- TRY IT -
Your output should be each line from the material below that has the word "data".

- RECORDS FOR PROCESSING -
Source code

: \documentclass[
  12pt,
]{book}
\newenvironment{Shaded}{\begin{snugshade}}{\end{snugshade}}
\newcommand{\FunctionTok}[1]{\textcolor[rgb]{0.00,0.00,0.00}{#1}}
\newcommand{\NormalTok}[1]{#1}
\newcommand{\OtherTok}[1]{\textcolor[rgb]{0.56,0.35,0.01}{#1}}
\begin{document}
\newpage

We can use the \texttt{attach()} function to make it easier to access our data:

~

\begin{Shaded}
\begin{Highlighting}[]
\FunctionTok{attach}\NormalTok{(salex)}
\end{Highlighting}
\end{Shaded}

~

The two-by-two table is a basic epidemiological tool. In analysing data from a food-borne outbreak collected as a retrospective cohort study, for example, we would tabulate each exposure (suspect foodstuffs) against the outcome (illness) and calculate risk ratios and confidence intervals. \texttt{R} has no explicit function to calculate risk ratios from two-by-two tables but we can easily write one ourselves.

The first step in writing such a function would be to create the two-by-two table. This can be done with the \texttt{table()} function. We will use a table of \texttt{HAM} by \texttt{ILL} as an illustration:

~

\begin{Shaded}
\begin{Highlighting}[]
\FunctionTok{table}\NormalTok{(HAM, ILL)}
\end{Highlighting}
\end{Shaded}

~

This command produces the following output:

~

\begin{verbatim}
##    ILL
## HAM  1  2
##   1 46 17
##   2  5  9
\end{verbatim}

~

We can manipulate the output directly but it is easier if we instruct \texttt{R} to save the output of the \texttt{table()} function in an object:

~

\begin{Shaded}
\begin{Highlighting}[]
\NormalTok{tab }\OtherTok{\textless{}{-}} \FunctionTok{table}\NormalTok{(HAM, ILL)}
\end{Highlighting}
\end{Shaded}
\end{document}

- EXERCISE ANSWER -
We can use the \texttt{attach()} function to make it easier to access our data:
The two-by-two table is a basic epidemiological tool. In analysing data from a food-borne outbreak collected as a retrospective cohort study, for example, we would tabulate each exposure (suspect foodstuffs) against the outcome (illness) and calculate risk ratios and confidence intervals. \texttt{R} has no explicit function to calculate risk ratios from two-by-two tables but we can easily write one ourselves.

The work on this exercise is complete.